For this study, the researchers measured RSA in 30-second intervals and found that the mother's RSA in one interval could predict the child's in the next, offering evidence that mothers can regulate their child's physiological state, Sun explained.

"We found that the mother's RSA in one interval could predict the child's in the next, offering evidence that mothers can regulate their child's physiological state," Sun said. "We also found that in less-harsh mothers, this influence lessened as the child aged from three to four, indicating the child depended less on their mother for this biological regulation," Sun said. "However, the influence increased in harsher mothers and their children."

This increase suggests that children who are harshly parented do not regulate stress as well as their peers, which leads to them needing even more external regulation help as they age, Lunkenheimer explained.

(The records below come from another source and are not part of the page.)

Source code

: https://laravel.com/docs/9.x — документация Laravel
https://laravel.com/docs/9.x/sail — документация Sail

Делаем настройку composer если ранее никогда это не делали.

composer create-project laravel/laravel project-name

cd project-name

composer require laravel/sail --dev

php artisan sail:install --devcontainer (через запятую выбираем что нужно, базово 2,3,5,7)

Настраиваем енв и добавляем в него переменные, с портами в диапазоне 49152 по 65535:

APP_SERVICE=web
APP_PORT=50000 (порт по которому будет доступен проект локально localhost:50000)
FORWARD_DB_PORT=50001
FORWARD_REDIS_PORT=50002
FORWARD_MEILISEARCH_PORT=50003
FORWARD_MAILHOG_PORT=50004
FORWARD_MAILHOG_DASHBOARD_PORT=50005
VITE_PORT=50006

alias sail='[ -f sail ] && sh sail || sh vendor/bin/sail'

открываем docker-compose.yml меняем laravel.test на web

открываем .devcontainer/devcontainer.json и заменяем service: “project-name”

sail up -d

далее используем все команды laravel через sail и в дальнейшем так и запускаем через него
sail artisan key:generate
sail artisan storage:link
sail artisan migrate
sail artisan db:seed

She said these findings may shed new light on why children who are harshly parented or maltreated show more rigid, less functional stress response systems, possibly as a result of a high-stress environment.

"We found harshly parented children also showed greater RSA inertia: Once challenged, it took longer for their elevated stress level to come back down to baseline," Lunkenheimer said. "These children may not be receiving the inputs needed to develop their regulatory systems properly - their regulatory system can become more rigid or less responsive."

Lunkenheimer noted that the team learned much from this study, in significant part due to Sun's sophisticated statistical work, and that there are several pathways to continue exploring the parent-child co-regulation process, including possible targets for intervention to help at-risk mothers and children better regulate.

"This study did not assess parenting behaviors or interventions, but it provides additional support of what I have found over my career in multiple studies: Children have the best outcomes if parents are sensitive and attuned to their child while also remaining flexible and able to regulate themselves," Lunkenheimer said. "And that can be really hard - you might be attuned to your child, but then sometimes they throw a huge tantrum when you're already feeling overwhelmed. Parenting is not always easy, but our work suggests that if you take a moment to regulate yourself - maybe even just pausing and taking a few deep breaths before responding to your child - there's an important benefit in your child learning how to regulate themselves."

Co-authors include Longfeng Li, assistant professor of human development and family science at Florida State University who completed a postdoctoral fellowship at Penn State under Lunkenheimer's mentorship; and Sy-Miin Chow, professor of human development and family studies, Social Science Research Institute co-funded faculty member and director of the Quantitative Development Systems Methodology Core at Penn State.

The Eunice Kennedy Shriver National Institute of Child Health and Human Development and the National Center for Advancing Translational Sciences funded this work.